> **Task instructions**: Using the records that appear below, write out exactly the lines from the one with "random seeds to" through the one with "Scoring itself is", keeping both end lines.

> **Records for the task**:
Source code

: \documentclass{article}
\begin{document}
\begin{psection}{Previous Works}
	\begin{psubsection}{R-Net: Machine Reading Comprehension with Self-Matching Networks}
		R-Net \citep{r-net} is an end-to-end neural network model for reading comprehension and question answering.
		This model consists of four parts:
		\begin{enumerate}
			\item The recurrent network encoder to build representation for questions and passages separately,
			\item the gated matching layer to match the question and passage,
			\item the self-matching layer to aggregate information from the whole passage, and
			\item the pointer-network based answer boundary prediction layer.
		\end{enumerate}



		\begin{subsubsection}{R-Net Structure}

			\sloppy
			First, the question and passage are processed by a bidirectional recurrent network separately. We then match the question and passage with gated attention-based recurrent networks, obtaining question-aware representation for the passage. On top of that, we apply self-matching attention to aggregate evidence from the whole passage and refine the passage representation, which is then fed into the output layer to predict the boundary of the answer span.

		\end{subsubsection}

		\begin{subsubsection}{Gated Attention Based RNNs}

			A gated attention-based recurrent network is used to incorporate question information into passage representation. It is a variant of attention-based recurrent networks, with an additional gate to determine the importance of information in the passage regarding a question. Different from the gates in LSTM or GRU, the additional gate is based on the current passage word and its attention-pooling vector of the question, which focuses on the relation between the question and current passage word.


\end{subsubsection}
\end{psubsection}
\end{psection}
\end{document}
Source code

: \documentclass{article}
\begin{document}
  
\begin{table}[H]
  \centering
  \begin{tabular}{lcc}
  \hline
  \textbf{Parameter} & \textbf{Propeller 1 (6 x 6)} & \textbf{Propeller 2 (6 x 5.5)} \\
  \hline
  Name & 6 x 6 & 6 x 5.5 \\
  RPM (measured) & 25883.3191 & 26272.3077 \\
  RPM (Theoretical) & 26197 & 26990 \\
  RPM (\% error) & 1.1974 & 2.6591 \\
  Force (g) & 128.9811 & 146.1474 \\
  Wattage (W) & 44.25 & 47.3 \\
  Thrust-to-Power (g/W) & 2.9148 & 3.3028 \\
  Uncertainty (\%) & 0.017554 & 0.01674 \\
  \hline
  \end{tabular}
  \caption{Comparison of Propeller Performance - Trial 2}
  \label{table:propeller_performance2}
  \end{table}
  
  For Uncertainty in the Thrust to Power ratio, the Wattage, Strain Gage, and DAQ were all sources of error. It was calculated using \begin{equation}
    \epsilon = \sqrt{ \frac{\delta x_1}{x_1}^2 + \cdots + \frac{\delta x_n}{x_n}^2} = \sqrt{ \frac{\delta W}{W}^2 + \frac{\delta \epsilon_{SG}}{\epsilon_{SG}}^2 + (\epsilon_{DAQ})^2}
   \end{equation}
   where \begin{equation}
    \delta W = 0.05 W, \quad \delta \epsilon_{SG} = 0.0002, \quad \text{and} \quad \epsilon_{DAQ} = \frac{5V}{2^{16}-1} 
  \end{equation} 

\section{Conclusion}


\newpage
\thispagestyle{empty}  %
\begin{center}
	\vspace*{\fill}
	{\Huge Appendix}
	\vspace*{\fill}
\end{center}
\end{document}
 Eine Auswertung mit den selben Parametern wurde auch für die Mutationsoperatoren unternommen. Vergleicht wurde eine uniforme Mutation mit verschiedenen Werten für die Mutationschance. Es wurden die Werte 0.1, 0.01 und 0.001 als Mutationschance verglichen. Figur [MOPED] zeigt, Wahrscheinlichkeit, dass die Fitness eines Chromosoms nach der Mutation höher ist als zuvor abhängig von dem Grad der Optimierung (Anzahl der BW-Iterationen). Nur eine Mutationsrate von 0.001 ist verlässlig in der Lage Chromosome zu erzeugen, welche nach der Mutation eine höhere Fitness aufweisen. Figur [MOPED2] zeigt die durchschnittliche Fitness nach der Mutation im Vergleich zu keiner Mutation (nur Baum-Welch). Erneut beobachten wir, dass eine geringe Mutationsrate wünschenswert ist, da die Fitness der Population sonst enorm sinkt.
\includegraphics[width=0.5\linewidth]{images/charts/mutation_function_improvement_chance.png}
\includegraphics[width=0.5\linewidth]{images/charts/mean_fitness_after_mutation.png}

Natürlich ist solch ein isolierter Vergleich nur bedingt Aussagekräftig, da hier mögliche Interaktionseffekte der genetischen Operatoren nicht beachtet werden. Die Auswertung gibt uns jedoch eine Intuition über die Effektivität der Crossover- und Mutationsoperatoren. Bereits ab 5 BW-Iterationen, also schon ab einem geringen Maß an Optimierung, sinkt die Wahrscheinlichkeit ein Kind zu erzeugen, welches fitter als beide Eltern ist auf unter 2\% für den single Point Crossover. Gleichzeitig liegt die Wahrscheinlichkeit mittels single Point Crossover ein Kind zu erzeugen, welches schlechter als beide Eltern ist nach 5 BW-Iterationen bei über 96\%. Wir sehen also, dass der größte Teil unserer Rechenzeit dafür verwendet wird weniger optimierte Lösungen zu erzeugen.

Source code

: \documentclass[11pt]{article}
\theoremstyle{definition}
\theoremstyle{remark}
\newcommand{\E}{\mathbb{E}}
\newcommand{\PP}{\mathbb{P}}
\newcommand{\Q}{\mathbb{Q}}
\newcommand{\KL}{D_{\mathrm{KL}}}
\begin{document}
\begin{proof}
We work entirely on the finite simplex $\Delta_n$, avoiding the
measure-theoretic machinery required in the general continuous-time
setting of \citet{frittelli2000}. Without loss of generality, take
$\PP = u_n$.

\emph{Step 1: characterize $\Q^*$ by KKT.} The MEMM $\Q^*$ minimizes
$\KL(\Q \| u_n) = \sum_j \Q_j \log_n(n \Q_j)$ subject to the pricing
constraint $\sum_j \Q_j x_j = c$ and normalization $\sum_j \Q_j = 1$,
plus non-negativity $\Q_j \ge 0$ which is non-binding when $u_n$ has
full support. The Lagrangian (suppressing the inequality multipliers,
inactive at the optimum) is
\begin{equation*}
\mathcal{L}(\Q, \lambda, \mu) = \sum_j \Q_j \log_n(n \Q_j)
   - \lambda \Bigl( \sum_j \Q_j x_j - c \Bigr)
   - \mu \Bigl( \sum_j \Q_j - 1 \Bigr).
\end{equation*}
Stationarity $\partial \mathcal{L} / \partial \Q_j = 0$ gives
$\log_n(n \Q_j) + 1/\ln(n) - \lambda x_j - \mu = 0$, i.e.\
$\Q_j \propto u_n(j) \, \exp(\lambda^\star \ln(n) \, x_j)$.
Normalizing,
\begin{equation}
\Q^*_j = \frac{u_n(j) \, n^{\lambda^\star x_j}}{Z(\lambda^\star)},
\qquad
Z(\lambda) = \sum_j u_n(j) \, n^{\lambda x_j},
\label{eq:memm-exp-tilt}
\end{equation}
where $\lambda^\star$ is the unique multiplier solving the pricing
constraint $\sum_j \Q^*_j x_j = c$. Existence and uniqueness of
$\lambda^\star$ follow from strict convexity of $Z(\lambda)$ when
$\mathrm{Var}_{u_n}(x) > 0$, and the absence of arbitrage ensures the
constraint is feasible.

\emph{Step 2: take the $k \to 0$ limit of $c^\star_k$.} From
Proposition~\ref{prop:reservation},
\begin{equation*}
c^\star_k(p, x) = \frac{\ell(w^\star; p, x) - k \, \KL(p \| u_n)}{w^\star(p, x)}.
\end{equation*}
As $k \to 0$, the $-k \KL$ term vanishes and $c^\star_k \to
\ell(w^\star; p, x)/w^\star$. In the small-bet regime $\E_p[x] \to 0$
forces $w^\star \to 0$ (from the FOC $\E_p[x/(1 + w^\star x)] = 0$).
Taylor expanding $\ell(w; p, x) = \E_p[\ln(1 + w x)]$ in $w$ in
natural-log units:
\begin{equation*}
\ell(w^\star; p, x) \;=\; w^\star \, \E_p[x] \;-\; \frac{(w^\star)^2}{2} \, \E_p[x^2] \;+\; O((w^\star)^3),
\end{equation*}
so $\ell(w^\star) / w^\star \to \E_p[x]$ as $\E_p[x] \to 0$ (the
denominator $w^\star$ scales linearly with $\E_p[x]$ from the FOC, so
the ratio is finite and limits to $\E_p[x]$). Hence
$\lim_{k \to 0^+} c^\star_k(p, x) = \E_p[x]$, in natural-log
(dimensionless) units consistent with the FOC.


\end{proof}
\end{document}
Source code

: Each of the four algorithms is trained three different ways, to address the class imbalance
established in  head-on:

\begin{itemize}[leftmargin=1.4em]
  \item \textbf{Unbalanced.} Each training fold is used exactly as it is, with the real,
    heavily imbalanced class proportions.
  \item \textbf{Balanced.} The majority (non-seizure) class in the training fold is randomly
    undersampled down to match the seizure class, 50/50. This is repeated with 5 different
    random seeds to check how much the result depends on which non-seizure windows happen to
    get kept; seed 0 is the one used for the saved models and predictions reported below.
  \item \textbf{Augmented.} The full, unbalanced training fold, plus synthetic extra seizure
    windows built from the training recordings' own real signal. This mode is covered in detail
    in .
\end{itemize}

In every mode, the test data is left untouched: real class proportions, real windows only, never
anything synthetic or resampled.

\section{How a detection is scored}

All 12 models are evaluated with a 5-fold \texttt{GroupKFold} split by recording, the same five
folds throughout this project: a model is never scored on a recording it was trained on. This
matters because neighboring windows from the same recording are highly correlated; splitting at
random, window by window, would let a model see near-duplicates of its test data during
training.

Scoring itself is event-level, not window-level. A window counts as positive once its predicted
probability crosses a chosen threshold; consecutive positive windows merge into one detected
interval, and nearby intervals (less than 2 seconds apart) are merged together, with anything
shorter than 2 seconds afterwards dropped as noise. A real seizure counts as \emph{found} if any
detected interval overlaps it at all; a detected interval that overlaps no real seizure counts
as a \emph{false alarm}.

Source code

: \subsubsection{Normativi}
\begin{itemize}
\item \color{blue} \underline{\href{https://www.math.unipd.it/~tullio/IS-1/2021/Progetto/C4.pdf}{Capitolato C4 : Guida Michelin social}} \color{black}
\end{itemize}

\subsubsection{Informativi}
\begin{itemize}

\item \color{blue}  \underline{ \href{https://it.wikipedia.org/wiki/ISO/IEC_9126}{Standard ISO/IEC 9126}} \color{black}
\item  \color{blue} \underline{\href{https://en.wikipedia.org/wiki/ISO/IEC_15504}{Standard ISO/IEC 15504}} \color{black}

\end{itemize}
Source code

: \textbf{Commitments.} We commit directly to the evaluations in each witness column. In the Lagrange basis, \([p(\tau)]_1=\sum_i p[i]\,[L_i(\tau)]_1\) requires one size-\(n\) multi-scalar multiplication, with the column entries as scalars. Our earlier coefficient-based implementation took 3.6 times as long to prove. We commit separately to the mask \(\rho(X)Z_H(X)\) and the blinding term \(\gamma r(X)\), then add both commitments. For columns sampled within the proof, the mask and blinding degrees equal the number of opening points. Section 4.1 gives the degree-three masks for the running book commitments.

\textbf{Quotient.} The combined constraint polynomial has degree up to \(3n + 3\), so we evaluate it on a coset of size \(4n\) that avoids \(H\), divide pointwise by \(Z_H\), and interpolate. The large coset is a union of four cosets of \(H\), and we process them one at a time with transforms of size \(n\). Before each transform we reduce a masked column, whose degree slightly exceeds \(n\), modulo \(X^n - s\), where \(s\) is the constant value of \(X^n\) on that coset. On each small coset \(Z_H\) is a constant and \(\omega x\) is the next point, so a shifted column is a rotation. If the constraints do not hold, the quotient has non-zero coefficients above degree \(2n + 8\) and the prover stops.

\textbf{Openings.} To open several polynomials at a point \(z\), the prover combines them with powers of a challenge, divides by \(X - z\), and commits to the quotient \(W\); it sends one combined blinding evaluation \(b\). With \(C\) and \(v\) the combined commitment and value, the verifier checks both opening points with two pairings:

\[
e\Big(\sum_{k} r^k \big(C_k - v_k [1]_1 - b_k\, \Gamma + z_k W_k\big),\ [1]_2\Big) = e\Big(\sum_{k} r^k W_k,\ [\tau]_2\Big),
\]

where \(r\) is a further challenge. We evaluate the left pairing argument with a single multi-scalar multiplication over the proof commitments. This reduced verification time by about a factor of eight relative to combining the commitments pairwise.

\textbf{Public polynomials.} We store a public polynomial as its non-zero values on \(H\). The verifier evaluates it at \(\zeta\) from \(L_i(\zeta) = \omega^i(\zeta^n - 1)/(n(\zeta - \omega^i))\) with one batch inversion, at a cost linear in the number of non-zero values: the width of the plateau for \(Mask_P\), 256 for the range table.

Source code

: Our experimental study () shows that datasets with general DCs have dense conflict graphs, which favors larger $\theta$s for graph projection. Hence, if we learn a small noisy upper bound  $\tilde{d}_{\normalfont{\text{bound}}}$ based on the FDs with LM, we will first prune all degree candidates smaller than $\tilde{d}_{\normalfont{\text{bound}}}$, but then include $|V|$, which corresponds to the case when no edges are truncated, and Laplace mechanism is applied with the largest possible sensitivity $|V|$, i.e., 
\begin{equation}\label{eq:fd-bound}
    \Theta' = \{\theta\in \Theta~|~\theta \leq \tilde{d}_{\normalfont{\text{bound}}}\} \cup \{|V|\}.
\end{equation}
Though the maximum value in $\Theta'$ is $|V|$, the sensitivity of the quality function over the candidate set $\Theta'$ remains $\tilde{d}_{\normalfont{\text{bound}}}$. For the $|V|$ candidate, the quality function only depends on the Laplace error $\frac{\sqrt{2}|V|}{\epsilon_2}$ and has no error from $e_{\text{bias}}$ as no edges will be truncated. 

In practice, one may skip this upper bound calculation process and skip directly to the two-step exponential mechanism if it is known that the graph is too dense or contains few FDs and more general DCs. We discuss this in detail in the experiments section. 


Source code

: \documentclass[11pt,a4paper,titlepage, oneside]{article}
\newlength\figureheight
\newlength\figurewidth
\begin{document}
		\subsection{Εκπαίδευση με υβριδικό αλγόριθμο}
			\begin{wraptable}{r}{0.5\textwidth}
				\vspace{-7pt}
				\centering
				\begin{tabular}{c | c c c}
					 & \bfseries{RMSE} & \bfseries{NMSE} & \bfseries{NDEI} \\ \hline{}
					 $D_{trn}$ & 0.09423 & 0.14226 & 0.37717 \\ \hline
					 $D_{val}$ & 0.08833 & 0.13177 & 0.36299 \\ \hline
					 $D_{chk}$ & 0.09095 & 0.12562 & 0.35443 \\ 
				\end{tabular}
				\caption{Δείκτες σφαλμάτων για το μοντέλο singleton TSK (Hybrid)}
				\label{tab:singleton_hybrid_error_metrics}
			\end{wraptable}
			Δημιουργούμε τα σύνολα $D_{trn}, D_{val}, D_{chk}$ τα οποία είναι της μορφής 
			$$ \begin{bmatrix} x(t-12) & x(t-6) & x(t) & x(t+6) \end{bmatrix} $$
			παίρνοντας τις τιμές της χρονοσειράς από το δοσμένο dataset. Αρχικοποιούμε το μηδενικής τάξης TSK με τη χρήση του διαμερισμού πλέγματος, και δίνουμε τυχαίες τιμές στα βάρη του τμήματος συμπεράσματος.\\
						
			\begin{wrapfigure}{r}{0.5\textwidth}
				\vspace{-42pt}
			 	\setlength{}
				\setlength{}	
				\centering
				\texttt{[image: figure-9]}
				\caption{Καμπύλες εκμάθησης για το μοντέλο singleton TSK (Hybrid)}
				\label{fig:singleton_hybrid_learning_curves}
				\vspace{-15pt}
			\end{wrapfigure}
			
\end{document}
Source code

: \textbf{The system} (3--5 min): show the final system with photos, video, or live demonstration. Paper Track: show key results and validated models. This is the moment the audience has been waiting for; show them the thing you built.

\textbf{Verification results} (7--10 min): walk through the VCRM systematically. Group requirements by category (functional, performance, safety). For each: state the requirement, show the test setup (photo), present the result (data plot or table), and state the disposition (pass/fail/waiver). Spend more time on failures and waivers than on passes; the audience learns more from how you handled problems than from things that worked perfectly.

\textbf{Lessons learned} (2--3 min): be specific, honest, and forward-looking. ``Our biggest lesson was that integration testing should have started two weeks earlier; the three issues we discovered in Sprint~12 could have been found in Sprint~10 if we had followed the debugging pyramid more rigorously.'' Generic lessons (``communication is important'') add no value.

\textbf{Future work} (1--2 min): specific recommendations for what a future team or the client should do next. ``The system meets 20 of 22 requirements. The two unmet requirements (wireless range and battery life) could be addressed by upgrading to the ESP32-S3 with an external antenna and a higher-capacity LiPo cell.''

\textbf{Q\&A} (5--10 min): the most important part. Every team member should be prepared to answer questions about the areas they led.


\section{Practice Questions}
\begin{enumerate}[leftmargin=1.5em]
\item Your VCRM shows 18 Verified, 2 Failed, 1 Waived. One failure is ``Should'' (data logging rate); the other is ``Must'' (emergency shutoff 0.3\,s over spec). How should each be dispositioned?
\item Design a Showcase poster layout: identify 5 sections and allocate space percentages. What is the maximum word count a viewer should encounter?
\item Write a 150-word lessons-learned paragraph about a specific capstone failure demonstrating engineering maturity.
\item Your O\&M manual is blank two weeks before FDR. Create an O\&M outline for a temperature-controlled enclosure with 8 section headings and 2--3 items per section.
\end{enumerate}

> **Response**:
    random seeds to check how much the result depends on which non-seizure windows happen to
    get kept; seed 0 is the one used for the saved models and predictions reported below.
  \item \textbf{Augmented.} The full, unbalanced training fold, plus synthetic extra seizure
    windows built from the training recordings' own real signal. This mode is covered in detail
    in .
\end{itemize}

In every mode, the test data is left untouched: real class proportions, real windows only, never
anything synthetic or resampled.

\section{How a detection is scored}

All 12 models are evaluated with a 5-fold \texttt{GroupKFold} split by recording, the same five
folds throughout this project: a model is never scored on a recording it was trained on. This
matters because neighboring windows from the same recording are highly correlated; splitting at
random, window by window, would let a model see near-duplicates of its test data during
training.

Scoring itself is event-level, not window-level. A window counts as positive once its predicted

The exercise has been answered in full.